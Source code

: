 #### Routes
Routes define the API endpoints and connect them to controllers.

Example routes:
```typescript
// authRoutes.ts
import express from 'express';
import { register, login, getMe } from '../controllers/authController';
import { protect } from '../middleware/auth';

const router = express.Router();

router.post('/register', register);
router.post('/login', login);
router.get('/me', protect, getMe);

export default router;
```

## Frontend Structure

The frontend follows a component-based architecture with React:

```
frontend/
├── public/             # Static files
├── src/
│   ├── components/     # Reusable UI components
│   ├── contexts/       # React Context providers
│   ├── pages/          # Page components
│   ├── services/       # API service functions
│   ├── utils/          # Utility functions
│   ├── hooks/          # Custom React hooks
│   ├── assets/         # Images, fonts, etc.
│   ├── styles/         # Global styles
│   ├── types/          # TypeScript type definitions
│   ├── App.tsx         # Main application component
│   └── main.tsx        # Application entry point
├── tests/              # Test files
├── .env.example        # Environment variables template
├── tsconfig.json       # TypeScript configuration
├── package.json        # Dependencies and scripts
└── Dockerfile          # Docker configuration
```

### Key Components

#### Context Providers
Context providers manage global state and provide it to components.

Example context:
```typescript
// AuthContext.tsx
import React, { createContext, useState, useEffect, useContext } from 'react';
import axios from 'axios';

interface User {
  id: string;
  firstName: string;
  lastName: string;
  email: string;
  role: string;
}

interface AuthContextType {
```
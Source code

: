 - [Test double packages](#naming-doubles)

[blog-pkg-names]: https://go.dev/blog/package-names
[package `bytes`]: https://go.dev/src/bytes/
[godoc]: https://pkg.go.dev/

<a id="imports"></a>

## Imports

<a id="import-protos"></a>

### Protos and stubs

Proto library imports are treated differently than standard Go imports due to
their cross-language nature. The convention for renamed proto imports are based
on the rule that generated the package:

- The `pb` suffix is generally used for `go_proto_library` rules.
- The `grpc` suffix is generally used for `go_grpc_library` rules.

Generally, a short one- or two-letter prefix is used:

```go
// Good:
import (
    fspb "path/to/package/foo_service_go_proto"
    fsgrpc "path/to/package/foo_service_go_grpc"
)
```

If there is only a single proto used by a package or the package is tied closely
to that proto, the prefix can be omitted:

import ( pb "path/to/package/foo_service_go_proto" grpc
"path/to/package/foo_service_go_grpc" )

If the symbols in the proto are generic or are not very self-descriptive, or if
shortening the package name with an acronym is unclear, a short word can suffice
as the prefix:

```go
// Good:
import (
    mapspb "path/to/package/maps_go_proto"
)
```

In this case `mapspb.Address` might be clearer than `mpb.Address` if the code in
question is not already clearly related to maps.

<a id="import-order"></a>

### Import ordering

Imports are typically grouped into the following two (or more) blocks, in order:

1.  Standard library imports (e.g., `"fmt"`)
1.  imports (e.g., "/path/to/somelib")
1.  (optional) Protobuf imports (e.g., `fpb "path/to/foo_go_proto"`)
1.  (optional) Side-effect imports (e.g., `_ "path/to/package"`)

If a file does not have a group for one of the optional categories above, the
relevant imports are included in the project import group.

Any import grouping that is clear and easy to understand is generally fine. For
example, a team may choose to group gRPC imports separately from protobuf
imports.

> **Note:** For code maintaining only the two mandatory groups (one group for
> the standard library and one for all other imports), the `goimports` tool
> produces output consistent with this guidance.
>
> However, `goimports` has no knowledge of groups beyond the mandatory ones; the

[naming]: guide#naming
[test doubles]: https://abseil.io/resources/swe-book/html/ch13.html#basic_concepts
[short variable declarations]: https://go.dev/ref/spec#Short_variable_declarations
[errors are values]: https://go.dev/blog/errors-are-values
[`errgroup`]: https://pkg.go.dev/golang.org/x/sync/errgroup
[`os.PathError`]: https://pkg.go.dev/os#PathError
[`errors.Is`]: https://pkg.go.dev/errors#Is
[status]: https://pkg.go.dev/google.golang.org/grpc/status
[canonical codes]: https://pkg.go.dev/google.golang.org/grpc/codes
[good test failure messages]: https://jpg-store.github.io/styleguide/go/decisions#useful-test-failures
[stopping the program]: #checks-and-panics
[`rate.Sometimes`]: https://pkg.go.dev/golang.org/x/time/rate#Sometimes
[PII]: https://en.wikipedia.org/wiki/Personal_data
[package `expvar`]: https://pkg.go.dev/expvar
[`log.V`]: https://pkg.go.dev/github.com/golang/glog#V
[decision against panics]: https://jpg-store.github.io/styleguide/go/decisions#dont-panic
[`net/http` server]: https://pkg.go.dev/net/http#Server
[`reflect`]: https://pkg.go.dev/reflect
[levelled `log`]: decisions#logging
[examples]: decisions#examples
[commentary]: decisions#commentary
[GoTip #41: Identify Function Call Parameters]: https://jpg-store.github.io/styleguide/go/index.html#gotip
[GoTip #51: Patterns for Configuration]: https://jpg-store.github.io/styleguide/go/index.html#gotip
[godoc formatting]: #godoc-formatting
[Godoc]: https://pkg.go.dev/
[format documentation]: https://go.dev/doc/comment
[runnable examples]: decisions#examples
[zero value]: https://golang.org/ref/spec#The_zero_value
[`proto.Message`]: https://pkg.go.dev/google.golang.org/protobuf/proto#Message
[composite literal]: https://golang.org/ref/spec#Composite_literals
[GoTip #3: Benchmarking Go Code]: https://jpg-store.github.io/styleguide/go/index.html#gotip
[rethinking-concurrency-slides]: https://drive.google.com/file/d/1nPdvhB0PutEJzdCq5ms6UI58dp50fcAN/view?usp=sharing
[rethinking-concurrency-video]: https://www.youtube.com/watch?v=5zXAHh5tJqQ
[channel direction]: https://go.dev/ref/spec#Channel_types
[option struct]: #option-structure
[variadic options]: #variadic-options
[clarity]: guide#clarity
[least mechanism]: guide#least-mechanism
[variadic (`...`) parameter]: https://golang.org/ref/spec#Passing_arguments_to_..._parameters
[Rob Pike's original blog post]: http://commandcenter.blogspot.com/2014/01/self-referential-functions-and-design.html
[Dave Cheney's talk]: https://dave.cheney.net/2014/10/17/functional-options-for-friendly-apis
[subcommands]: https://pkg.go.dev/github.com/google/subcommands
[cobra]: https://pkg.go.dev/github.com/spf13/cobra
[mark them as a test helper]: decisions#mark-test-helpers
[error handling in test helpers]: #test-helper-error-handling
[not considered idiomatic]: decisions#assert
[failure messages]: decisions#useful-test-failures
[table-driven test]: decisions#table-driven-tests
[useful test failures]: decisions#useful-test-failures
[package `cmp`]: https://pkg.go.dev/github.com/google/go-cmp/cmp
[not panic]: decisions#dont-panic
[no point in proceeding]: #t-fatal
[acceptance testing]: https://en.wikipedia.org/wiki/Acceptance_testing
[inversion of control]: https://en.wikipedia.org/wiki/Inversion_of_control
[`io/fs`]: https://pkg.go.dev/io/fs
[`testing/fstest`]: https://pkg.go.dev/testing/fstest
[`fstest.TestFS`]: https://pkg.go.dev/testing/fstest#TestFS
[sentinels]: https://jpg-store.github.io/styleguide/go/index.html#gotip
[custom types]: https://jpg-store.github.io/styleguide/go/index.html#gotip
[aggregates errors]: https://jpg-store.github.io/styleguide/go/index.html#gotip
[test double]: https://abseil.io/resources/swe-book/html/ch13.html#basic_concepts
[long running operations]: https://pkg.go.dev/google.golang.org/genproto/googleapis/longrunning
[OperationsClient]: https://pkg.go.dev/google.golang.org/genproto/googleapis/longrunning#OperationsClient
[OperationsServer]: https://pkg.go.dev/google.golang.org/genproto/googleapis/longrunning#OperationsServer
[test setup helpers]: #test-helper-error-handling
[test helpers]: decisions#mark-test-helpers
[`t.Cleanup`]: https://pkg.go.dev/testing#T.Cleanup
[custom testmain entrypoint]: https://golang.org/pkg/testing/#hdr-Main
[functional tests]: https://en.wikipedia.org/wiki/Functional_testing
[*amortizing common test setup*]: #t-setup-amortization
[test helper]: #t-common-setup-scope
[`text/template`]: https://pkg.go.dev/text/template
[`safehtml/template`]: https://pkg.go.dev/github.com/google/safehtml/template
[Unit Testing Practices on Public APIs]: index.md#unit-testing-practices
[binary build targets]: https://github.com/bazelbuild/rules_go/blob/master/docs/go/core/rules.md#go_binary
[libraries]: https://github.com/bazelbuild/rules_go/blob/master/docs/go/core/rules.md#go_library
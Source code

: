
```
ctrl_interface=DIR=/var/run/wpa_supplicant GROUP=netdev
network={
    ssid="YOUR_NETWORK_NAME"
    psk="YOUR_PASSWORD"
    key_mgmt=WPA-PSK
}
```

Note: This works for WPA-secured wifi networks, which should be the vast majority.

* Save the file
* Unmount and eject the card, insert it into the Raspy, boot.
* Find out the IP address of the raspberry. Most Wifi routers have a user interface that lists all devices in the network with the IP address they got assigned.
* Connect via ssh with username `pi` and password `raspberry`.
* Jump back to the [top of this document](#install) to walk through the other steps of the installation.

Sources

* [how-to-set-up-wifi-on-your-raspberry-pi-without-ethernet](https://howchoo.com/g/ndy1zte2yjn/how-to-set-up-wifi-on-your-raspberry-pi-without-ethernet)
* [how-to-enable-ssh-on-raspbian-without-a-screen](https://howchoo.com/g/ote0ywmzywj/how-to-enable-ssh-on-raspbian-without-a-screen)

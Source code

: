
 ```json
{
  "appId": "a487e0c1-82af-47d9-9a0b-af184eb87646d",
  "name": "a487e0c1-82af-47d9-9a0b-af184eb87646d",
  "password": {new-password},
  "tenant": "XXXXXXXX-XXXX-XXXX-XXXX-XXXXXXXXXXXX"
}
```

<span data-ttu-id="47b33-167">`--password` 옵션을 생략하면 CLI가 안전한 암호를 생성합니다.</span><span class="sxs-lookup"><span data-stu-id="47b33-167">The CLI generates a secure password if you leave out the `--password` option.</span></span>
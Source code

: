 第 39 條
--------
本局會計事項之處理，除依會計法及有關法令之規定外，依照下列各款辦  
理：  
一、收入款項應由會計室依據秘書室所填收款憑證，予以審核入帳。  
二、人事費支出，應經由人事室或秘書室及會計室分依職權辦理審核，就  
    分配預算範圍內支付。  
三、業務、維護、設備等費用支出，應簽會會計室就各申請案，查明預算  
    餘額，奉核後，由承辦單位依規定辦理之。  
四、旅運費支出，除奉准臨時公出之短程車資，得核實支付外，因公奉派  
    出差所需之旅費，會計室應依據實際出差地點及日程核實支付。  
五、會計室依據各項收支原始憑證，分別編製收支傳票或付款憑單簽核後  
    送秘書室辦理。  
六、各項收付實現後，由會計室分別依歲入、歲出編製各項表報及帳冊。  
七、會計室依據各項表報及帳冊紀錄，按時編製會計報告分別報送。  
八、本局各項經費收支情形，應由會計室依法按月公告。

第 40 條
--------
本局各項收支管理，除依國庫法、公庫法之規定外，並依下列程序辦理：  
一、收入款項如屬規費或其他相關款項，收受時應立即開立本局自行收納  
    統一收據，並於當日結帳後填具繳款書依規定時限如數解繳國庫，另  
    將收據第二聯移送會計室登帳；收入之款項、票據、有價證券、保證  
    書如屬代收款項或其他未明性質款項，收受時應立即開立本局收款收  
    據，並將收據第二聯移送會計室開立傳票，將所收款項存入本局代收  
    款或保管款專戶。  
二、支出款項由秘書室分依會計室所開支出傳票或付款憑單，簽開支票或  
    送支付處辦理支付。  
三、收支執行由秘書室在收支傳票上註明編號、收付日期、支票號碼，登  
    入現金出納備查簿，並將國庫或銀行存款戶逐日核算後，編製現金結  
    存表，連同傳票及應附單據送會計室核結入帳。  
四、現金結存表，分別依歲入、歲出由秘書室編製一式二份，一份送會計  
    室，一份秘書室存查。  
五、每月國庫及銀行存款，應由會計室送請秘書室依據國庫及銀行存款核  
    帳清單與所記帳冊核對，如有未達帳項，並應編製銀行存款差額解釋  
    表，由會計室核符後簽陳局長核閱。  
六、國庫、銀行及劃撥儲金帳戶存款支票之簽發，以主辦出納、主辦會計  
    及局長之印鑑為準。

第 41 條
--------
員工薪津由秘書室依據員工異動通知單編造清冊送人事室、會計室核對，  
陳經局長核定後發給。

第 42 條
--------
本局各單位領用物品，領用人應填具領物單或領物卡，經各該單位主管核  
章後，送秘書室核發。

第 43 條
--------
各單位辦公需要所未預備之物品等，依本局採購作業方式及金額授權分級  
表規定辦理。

Task: Sift the material for lines that include the word "resources", and copy each one.

Problem solution:
[test doubles]: https://abseil.io/resources/swe-book/html/ch13.html#basic_concepts
[test double]: https://abseil.io/resources/swe-book/html/ch13.html#basic_concepts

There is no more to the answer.